Strike One: The Supremes strike down the individual mandate only

Howard Dean and Paul Starr have been lonely voices on the Left in calling attention to the constitutional vulnerability of the individual mandate. “The American people aren’t going to put up with a mandate,” said Dean in 2010. “I’ve made this prediction before, and I’m going to make it again: by the time this thing goes into effect in 2014, I think the mandate will be gone. Either through the courts, or because it’s unpopular.”

In December, in a piece entitled “The Mandate Miscalculation,” Starr noted that “the Court’s general movement in restricting use of the commerce clause should have made Democrats wary of resting the mandate’s constitutionality primarily on that basis, when they could have almost certainly have made the law bulletproof by [imposing] a tax to pay for health care, while providing an offsetting credit to those with insurance.

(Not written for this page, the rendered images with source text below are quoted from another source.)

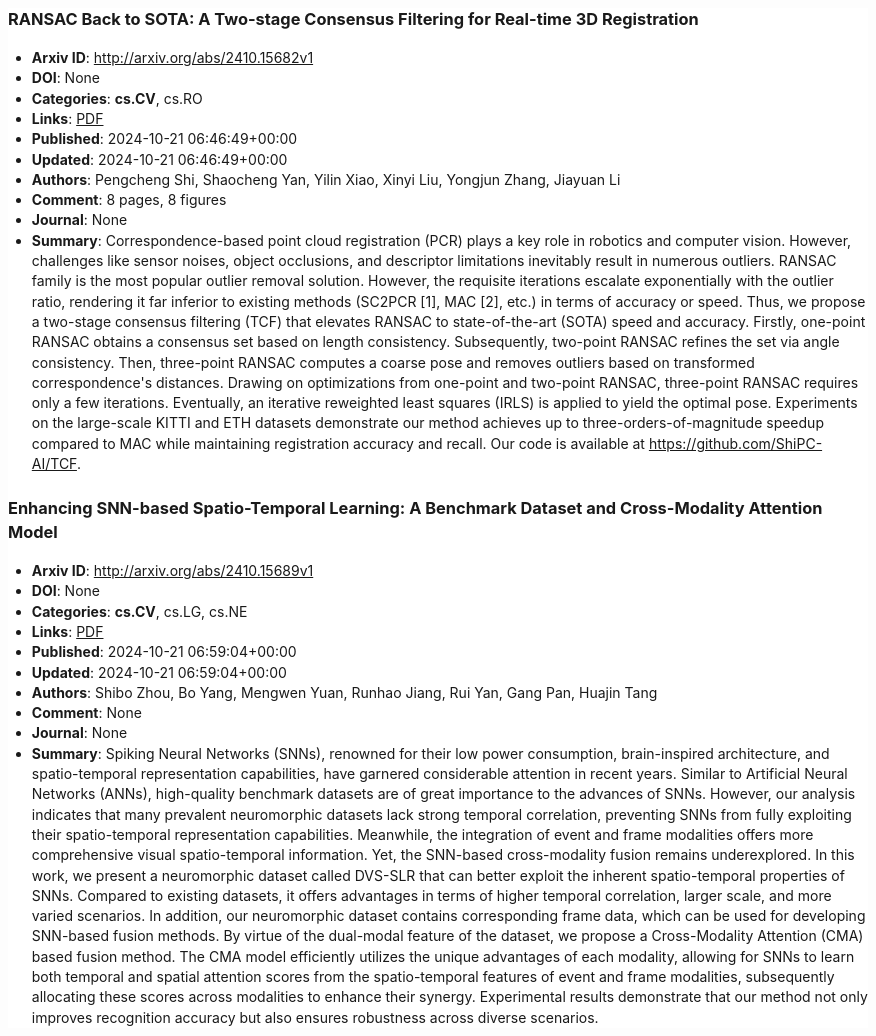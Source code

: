 

### RANSAC Back to SOTA: A Two-stage Consensus Filtering for Real-time 3D Registration
- **Arxiv ID**: http://arxiv.org/abs/2410.15682v1
- **DOI**: None
- **Categories**: **cs.CV**, cs.RO
- **Links**: [PDF](http://arxiv.org/pdf/2410.15682v1)
- **Published**: 2024-10-21 06:46:49+00:00
- **Updated**: 2024-10-21 06:46:49+00:00
- **Authors**: Pengcheng Shi, Shaocheng Yan, Yilin Xiao, Xinyi Liu, Yongjun Zhang, Jiayuan Li
- **Comment**: 8 pages, 8 figures
- **Journal**: None
- **Summary**: Correspondence-based point cloud registration (PCR) plays a key role in robotics and computer vision. However, challenges like sensor noises, object occlusions, and descriptor limitations inevitably result in numerous outliers. RANSAC family is the most popular outlier removal solution. However, the requisite iterations escalate exponentially with the outlier ratio, rendering it far inferior to existing methods (SC2PCR [1], MAC [2], etc.) in terms of accuracy or speed. Thus, we propose a two-stage consensus filtering (TCF) that elevates RANSAC to state-of-the-art (SOTA) speed and accuracy. Firstly, one-point RANSAC obtains a consensus set based on length consistency. Subsequently, two-point RANSAC refines the set via angle consistency. Then, three-point RANSAC computes a coarse pose and removes outliers based on transformed correspondence's distances. Drawing on optimizations from one-point and two-point RANSAC, three-point RANSAC requires only a few iterations. Eventually, an iterative reweighted least squares (IRLS) is applied to yield the optimal pose. Experiments on the large-scale KITTI and ETH datasets demonstrate our method achieves up to three-orders-of-magnitude speedup compared to MAC while maintaining registration accuracy and recall. Our code is available at https://github.com/ShiPC-AI/TCF.



### Enhancing SNN-based Spatio-Temporal Learning: A Benchmark Dataset and Cross-Modality Attention Model
- **Arxiv ID**: http://arxiv.org/abs/2410.15689v1
- **DOI**: None
- **Categories**: **cs.CV**, cs.LG, cs.NE
- **Links**: [PDF](http://arxiv.org/pdf/2410.15689v1)
- **Published**: 2024-10-21 06:59:04+00:00
- **Updated**: 2024-10-21 06:59:04+00:00
- **Authors**: Shibo Zhou, Bo Yang, Mengwen Yuan, Runhao Jiang, Rui Yan, Gang Pan, Huajin Tang
- **Comment**: None
- **Journal**: None
- **Summary**: Spiking Neural Networks (SNNs), renowned for their low power consumption, brain-inspired architecture, and spatio-temporal representation capabilities, have garnered considerable attention in recent years. Similar to Artificial Neural Networks (ANNs), high-quality benchmark datasets are of great importance to the advances of SNNs. However, our analysis indicates that many prevalent neuromorphic datasets lack strong temporal correlation, preventing SNNs from fully exploiting their spatio-temporal representation capabilities. Meanwhile, the integration of event and frame modalities offers more comprehensive visual spatio-temporal information. Yet, the SNN-based cross-modality fusion remains underexplored.   In this work, we present a neuromorphic dataset called DVS-SLR that can better exploit the inherent spatio-temporal properties of SNNs. Compared to existing datasets, it offers advantages in terms of higher temporal correlation, larger scale, and more varied scenarios. In addition, our neuromorphic dataset contains corresponding frame data, which can be used for developing SNN-based fusion methods. By virtue of the dual-modal feature of the dataset, we propose a Cross-Modality Attention (CMA) based fusion method. The CMA model efficiently utilizes the unique advantages of each modality, allowing for SNNs to learn both temporal and spatial attention scores from the spatio-temporal features of event and frame modalities, subsequently allocating these scores across modalities to enhance their synergy. Experimental results demonstrate that our method not only improves recognition accuracy but also ensures robustness across diverse scenarios.
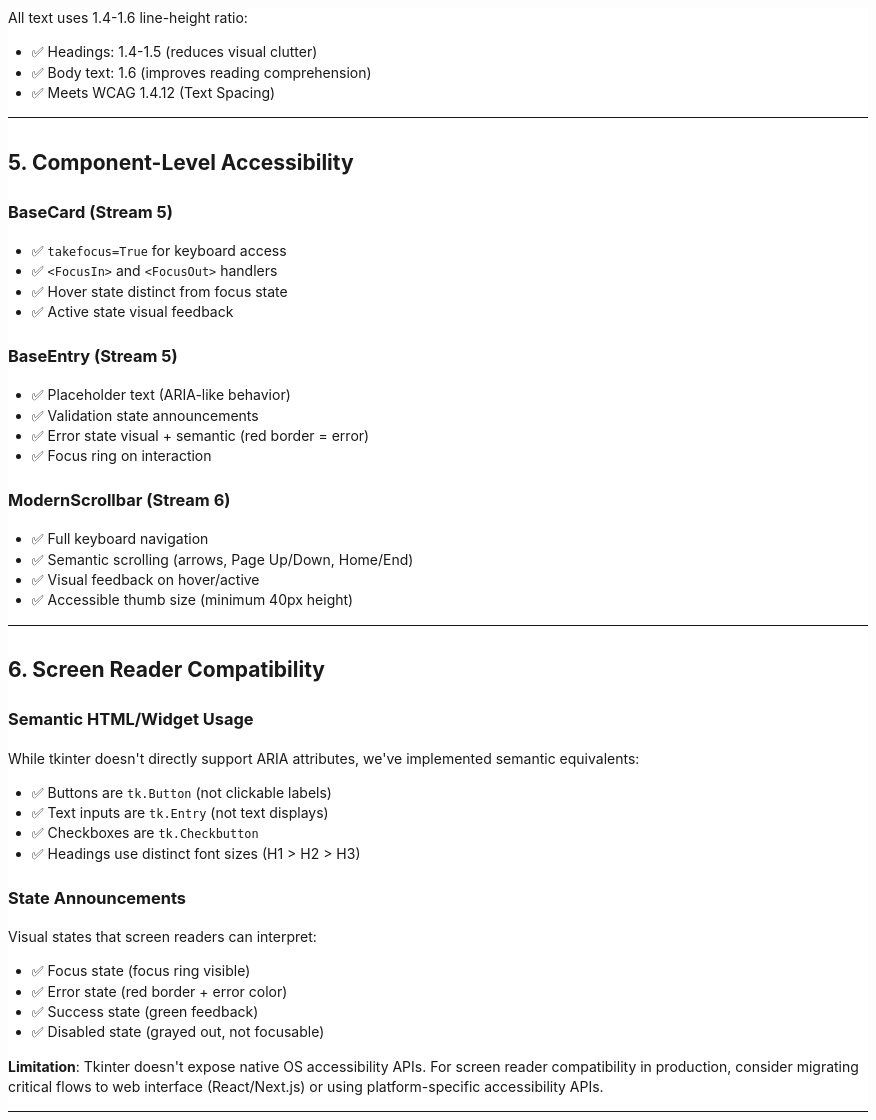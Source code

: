All text uses 1.4-1.6 line-height ratio:
- ✅ Headings: 1.4-1.5 (reduces visual clutter)
- ✅ Body text: 1.6 (improves reading comprehension)
- ✅ Meets WCAG 1.4.12 (Text Spacing)

---

## 5. Component-Level Accessibility

### BaseCard (Stream 5)
- ✅ `takefocus=True` for keyboard access
- ✅ `<FocusIn>` and `<FocusOut>` handlers
- ✅ Hover state distinct from focus state
- ✅ Active state visual feedback

### BaseEntry (Stream 5)
- ✅ Placeholder text (ARIA-like behavior)
- ✅ Validation state announcements
- ✅ Error state visual + semantic (red border = error)
- ✅ Focus ring on interaction

### ModernScrollbar (Stream 6)
- ✅ Full keyboard navigation
- ✅ Semantic scrolling (arrows, Page Up/Down, Home/End)
- ✅ Visual feedback on hover/active
- ✅ Accessible thumb size (minimum 40px height)

---

## 6. Screen Reader Compatibility

### Semantic HTML/Widget Usage

While tkinter doesn't directly support ARIA attributes, we've implemented semantic equivalents:

- ✅ Buttons are `tk.Button` (not clickable labels)
- ✅ Text inputs are `tk.Entry` (not text displays)
- ✅ Checkboxes are `tk.Checkbutton`
- ✅ Headings use distinct font sizes (H1 > H2 > H3)

### State Announcements

Visual states that screen readers can interpret:
- ✅ Focus state (focus ring visible)
- ✅ Error state (red border + error color)
- ✅ Success state (green feedback)
- ✅ Disabled state (grayed out, not focusable)

**Limitation**: Tkinter doesn't expose native OS accessibility APIs. For screen reader compatibility in production, consider migrating critical flows to web interface (React/Next.js) or using platform-specific accessibility APIs.

---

As Starr points out, this taxation-and-deduction method would have been equivalent to the mandate in policy terms, but would have been far sounder from a constitutional standpoint. I know that to many on the Left, this difference seems pedantic or trivial, but it most certainly is not: granting Congress the power to directly force Americans to enter into private contracts would be a dangerous, and unprecedented, act.

It’s ironic that, given the fact that the mandate may end up bringing down the whole law, it’s a weak mandate that might not have even successfully addressed the problem of adverse selection: people gaming the system in order to only buy insurance when they’re sick.

In 2009, Starr proposed an alternative solution that would have easily passed constitutional muster: instead of a mandate, Obamacare could have adapted a German provision that requires those who opt out of insurance to wait five years before being able to gain guaranteed-issue insurance that doesn’t exclude pre-existing conditions:

But Congress could address this problem more directly. The law could give people a right to opt out of the mandate if they signed a form agreeing that they could not opt in for the following five years. In other words, instead of paying a fine, they would forgo a potential benefit. For five years they would become ineligible for federal subsidies for health insurance and, if they did buy coverage, no insurer would have to cover a preexisting condition of theirs.

The idea for this opt-out comes from an analogous provision in Germany, which has a small sector of private insurance in addition to a much larger state insurance system. Only some Germans are eligible to opt for private insurance, but if they make that choice, the law prevents them from getting back at will into the public system. That deters opportunistic switches in and out of the public funds, and it helps to prevent the private insurers from cherry-picking healthy people and driving up insurance costs in the public sector.